Raspberry Pi è un microcomputer sviluppato nel Regno Unito come strumento economico per l’insegnamento della programmazione nelle scuole ma molto usato anche altrove.

Il nome Raspberry Pi è un esempio della tendenza “techfruit” di denominare software e hardware con nomi della frutta, in voga qualche anno fa e descritta in Apple, Blackberry & Orange. Pi fa invece riferimento al linguaggio di programmazione Python e si pronuncia “pai” come il pi greco in inglese (ma anche pie, la torta).

Zero… the latte computer!

Il modello meno costoso è il Raspberry Pi Zero e mi ha divertita scoprire che viene chiamato the latte computer da chi lo sviluppa. Il motivo? Costa circa $5 come un latte, che in inglese è una bevanda calda simile al caffelatte: basta rinunciare a berne uno per comprarsi il computer!

Raspberry Pi’s top tech award

Ho sentito la spiegazione in una brevissima intervista della BBC a Eben Upton, uno dei fondatori di Raspberry Pi, che usa anche un’altra “metafora liquida” molto comune in inglese: juice, la carica o la ricarica di un dispositivo elettronico.

Raspberry e latte ci ricordano che nomi e termini usati in informatica hanno spesso origini insolite e bizzarre: molti altri esempi in Netymology, parole del mondo digitale.

Programming vs coding 

Aggiungo che nell’intervista Upton descrive il Raspberry PI come un computer fornito di every tool that a child would need to go from knowing nothing about programming to being a professional software engineer.

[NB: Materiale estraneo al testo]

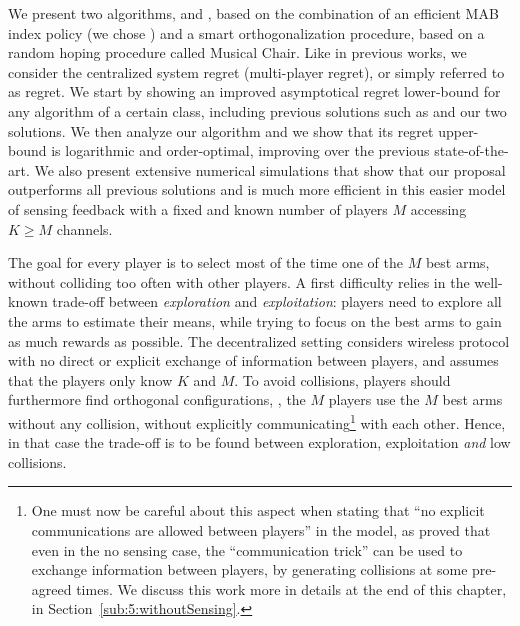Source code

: We present two algorithms, \RandTopM{} and \MCTopM, based on the combination of an efficient MAB index policy (we chose \klUCB) and a smart orthogonalization procedure, based on a random hoping procedure called Musical Chair.
Like in previous works, we consider the centralized system regret (multi-player regret), or simply referred to as regret.
We start by showing an improved asymptotical regret lower-bound for any algorithm of a certain class, including previous solutions such as \rhoRand{} and our two solutions.
We then analyze our \MCTopM{} algorithm and we show that its regret upper-bound is logarithmic and order-optimal, improving over the previous state-of-the-art.
We also present extensive numerical simulations that show that our proposal outperforms all previous solutions and is much more efficient in this easier model of sensing feedback with a fixed and known number of players $M$ accessing $K \geq M$ channels.



The goal for every player is to select most of the time one of the $M$ best arms, without colliding too often with other players.
A first difficulty relies in the well-known trade-off between \emph{exploration} and \emph{exploitation}: players need to explore all the arms to estimate their means, while trying to focus on the best arms to gain as much rewards as possible.
The decentralized setting considers wireless protocol with no direct or explicit exchange of information between players, and assumes that the players only know $K$ and $M$. To avoid collisions, players should furthermore find orthogonal configurations, \ie, the $M$ players use the $M$ best arms without any collision, without explicitly communicating\footnote{One must now be careful about this aspect when stating that ``no explicit communications are allowed between players'' in the model, as \cite{BoursierPerchet18} proved that even in the no sensing case, the ``communication trick'' can be used to exchange information between players, by generating collisions at some pre-agreed times. We discuss this work more in details at the end of this chapter, in Section~\ref{sub:5:withoutSensing}.} with each other.
Hence, in that case the trade-off is to be found between exploration, exploitation \emph{and} low collisions.


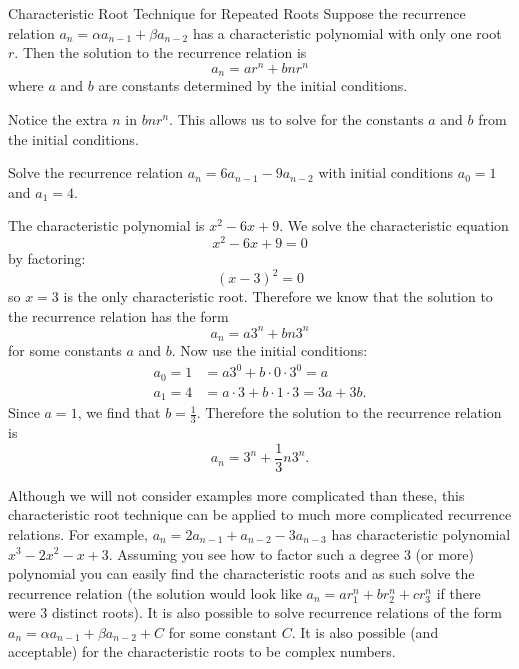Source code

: \documentclass[12pt]{article}
\begin{document}
\begin{defbox}{Characteristic Root Technique for Repeated Roots}
 Suppose the recurrence relation $a_n = \alpha a_{n-1} + \beta a_{n-2}$ has a characteristic polynomial with only one root $r$.  Then the solution to the recurrence relation is
 \[a_n = ar^n + bnr^n\]
 where $a$ and $b$ are constants determined by the initial conditions.
\end{defbox}

Notice the extra $n$ in $bnr^n$.  This allows us to solve for the constants $a$ and $b$ from the initial conditions.

\begin{example}
 Solve the recurrence relation $a_n = 6a_{n-1} - 9a_{n-2}$ with initial conditions $a_0 = 1$ and $a_1 = 4$.
 \begin{solution}
  The characteristic polynomial is $x^2 - 6x + 9$.  We solve the characteristic equation
  \[x^2 - 6x + 9 = 0\]
  by factoring:
  \[(x - 3)^2 = 0\]
  so $x =3$ is the only characteristic root.  Therefore we know that the solution to the recurrence relation has the form
  \[a_n = a 3^n + bn3^n\]
  for some constants $a$ and $b$.  Now use the initial conditions:
  \begin{align*}
   a_0 = 1 &= a 3^0 + b\cdot 0 \cdot 3^0 = a\\
   a_1 = 4 &= a\cdot 3 + b\cdot 1 \cdot3 = 3a + 3b.
  \end{align*}
  Since $a = 1$, we find that $b = \frac{1}{3}$.  Therefore the solution to the recurrence relation is
  \[a_n = 3^n + \frac{1}{3}n3^n.\]
 \end{solution}



\end{example}

 Although we will not consider examples more complicated than these, this characteristic root technique can be applied to much more complicated recurrence relations.  For example, $a_n = 2a_{n-1} + a_{n-2} - 3a_{n-3}$ has characteristic polynomial $x^3 - 2 x^2 - x + 3$.  Assuming you see how to factor such a degree 3 (or more) polynomial you can easily find the characteristic roots and as such solve the recurrence relation (the solution would look like $a_n = ar_1^n + br_2^n + cr_3^n$ if there were 3 distinct roots).  It is also possible to solve recurrence relations of the form $a_n = \alpha a_{n-1} + \beta a_{n-2} + C$ for some constant $C$.  It is also possible (and acceptable) for the characteristic roots to be complex numbers.
\end{document}

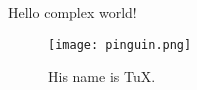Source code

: \documentclass{article}
\begin{document}
Hello complex world!
\begin{figure}
 \texttt{[image: pinguin.png]}
 \caption{\label{tree}His name is TuX.}
 \end{figure}
 \renewcommand{\rmdefault}{ftm} %
 
\end{document}
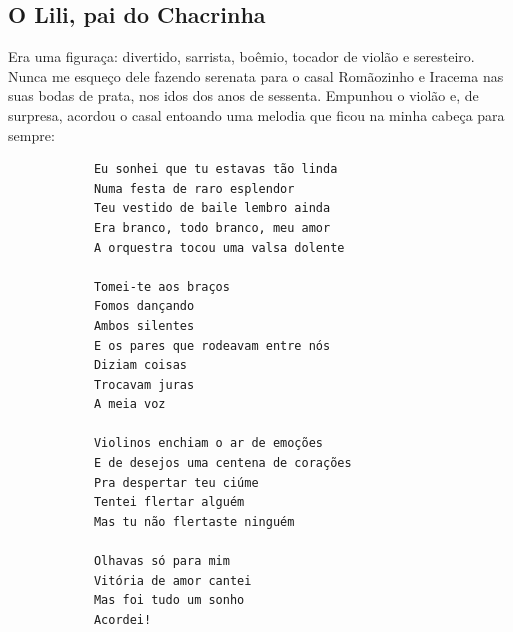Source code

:\documentclass[12pt,brazil,]{book}
\begin{document}
\subsection{O Lili, pai do Chacrinha}\label{o-lili-pai-do-chacrinha}

Era uma figuraça: divertido, sarrista, boêmio, tocador de violão e
seresteiro. Nunca me esqueço dele fazendo serenata para o casal
Romãozinho e Iracema nas suas bodas de prata, nos idos dos anos de
sessenta. Empunhou o violão e, de surpresa, acordou o casal entoando uma
melodia que ficou na minha cabeça para sempre:

\begin{verbatim}
            Eu sonhei que tu estavas tão linda
            Numa festa de raro esplendor
            Teu vestido de baile lembro ainda
            Era branco, todo branco, meu amor
            A orquestra tocou uma valsa dolente

            Tomei-te aos braços
            Fomos dançando
            Ambos silentes
            E os pares que rodeavam entre nós
            Diziam coisas
            Trocavam juras
            A meia voz

            Violinos enchiam o ar de emoções
            E de desejos uma centena de corações
            Pra despertar teu ciúme
            Tentei flertar alguém
            Mas tu não flertaste ninguém

            Olhavas só para mim
            Vitória de amor cantei
            Mas foi tudo um sonho
            Acordei!
\end{verbatim}
\end{document}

RASPBERRY PI  – A small and affordable computer that you can use to learn programming

Il riferimento a programming è usato ripetutamente anche nel sito di Raspberry Pi. Mi ha fatto pensare alla decisione del Miur di introdurre questa attività anche nelle scuole italiane chiamandola però coding anziché programmazione e giustificando l’anglicismo con la mancanza di un equivalente italiano “sufficientemente comprensibile, ricco ed evocativo”. Ho descritto le mie perplessità su questa scelta in Aggiornamenti su coding.


In tema “terminologia informatica alimentare”, vedi anche:
♦  Dogfooding
♦  Android KitKat e altre leccornie digitali

PS I Raspberry Jam sono gli incontri di appassionati del microcomputer, cfr. i ritrovi dei musicisti delle jam session. E prima che qualcuno lo ricordi nei commenti aggiungo che raspberry, che si pronuncia senza “p”, vuole anche dire pernacchia.

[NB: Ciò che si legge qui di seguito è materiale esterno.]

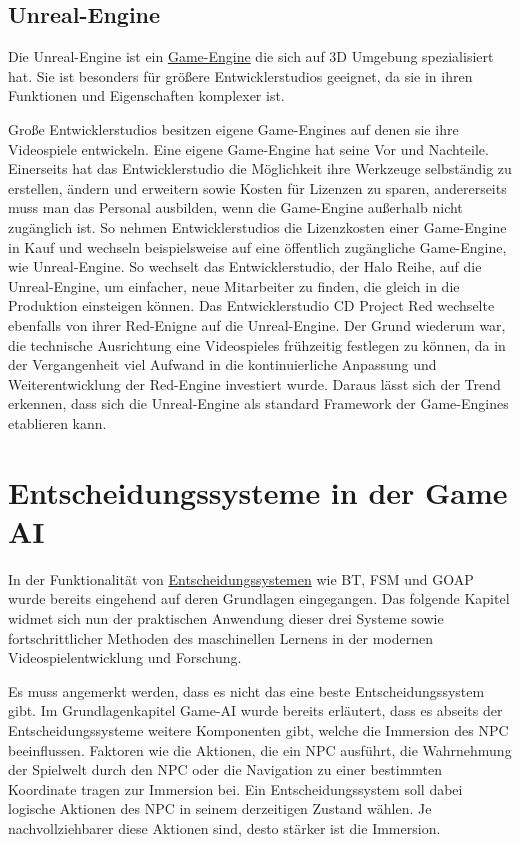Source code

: \subsection{Unreal-Engine}
\label{chap:sota unreal-engine}

Die Unreal-Engine ist ein \hyperref[chap:game engines]{Game-Engine} die sich auf 3D Umgebung spezialisiert hat. Sie ist besonders f\"{u}r gr\"{o}\ss{}ere Entwicklerstudios geeignet, da sie in ihren Funktionen und Eigenschaften komplexer ist. 

Gro\ss{}e Entwicklerstudios besitzen eigene Game-Engines auf denen sie ihre Videospiele entwickeln. Eine eigene Game-Engine hat seine Vor und Nachteile. Einerseits hat das Entwicklerstudio die M\"{o}glichkeit ihre Werkzeuge selbst\"{a}ndig zu erstellen, \"{a}ndern und erweitern sowie Kosten f\"{u}r Lizenzen zu sparen, andererseits muss man das Personal ausbilden, wenn die Game-Engine au\ss{}erhalb nicht zug\"{a}nglich ist. So nehmen Entwicklerstudios die Lizenzkosten einer Game-Engine in Kauf und wechseln beispielsweise auf eine \"{o}ffentlich zug\"{a}ngliche Game-Engine, wie Unreal-Engine. So wechselt das Entwicklerstudio, der Halo Reihe, auf die Unreal-Engine, um einfacher, neue Mitarbeiter zu finden, die gleich in die Produktion einsteigen k\"{o}nnen.\autocite{golem6} Das Entwicklerstudio CD Project Red wechselte ebenfalls von ihrer Red-Enigne auf die Unreal-Engine. Der Grund wiederum war, die technische Ausrichtung eine Videospieles fr\"{u}hzeitig festlegen zu k\"{o}nnen, da in der Vergangenheit viel Aufwand in die kontinuierliche Anpassung und Weiterentwicklung der Red-Engine investiert wurde.\autocite{golem7} Daraus l\"{a}sst sich der Trend erkennen, dass sich die Unreal-Engine als standard Framework der Game-Engines etablieren kann.

\section{Entscheidungssysteme in der Game AI}
\label{chap:sota entscheidungssysteme}

In der Funktionalit\"{a}t von \hyperref[chap:entscheidungssysteme]{Entscheidungssystemen} wie BT, FSM und GOAP wurde bereits eingehend auf deren Grundlagen eingegangen. Das folgende Kapitel widmet sich nun der praktischen Anwendung dieser drei Systeme sowie fortschrittlicher Methoden des maschinellen Lernens in der modernen Videospielentwicklung und Forschung.

Es muss angemerkt werden, dass es nicht das eine beste Entscheidungssystem gibt. Im Grundlagenkapitel Game-AI wurde bereits erl\"{a}utert, dass es abseits der Entscheidungssysteme weitere Komponenten gibt, welche die Immersion des NPC beeinflussen. Faktoren wie die Aktionen, die ein NPC ausf\"{u}hrt, die Wahrnehmung der Spielwelt durch den NPC oder die Navigation zu einer bestimmten Koordinate tragen zur Immersion bei. Ein Entscheidungssystem soll dabei logische Aktionen des NPC in seinem derzeitigen Zustand w\"{a}hlen. Je nachvollziehbarer diese Aktionen sind, desto st\"{a}rker ist die Immersion.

3 commenti su “Raspberry Pi, il modello Zero è “latte””

  1. Ionti:

    Mi ha sempre incuriosito il motivo per cui la pernacchia è Raspberry. Su etymonline ho scoperto che deriva dal rhyming slang di “Raspberry tart” per “fart”.
    Che tu sappia, è un sito affidabile per le etimologie?

  2. Nautilus:

    Questo post rimanda a molti altri articoli, interni ed esterni al blog, che non ho avuto tempo di consultare (sono alla vigilia del mio consueto trasferimento estivo in Lituania con un sacco di lavoro da sbrigare).

    Due le considerazioni che vorrei fare.

    Innanzitutto sono anch’io un programmatore. Possibile che altri, qui e altrove, abbiano già detto quello che sto per dire. Dal mio punto di vista il coding è solo una parte, cioè un segmento (tra l’altro di basso livello), della più generale attività di programming. Scrivere codice è solo una delle attività della programmazione così come suonare una parte strumentale è solo una delle fasi della composizione di un brano musicale.

    Due o tre anni fa sono usciti molti articoli che annunciavano la decisione (all’epoca pionieristica) dell’Estonia di introdurre la programmazione come materia di studio alle scuole elementari (si chiamano ancora così?). In quell’occasione mi aveva colpito l’elevata frequenza del termine coding. Se fate una ricerca in Google usando la stringa “estonia +coding +primary +school” troverete 74 occorrenze contro le 84 fornite dalla stringa “estonia +programming +primary +school” (in alcuni articoli compaiono ovviamente entrambi i vocaboli). Si tratta di siti molto autorevoli, come la BBC, Forbes, Wired e persino il New York Times.

  3. John Dunn:

    Non conosco il sito etymonline, ma altri fonti affidabili (Jonathon Green, The Cassells Dictionary of Slang; Eric Partridge, A Dictionary of Historical Slang) confermano questa derivazione.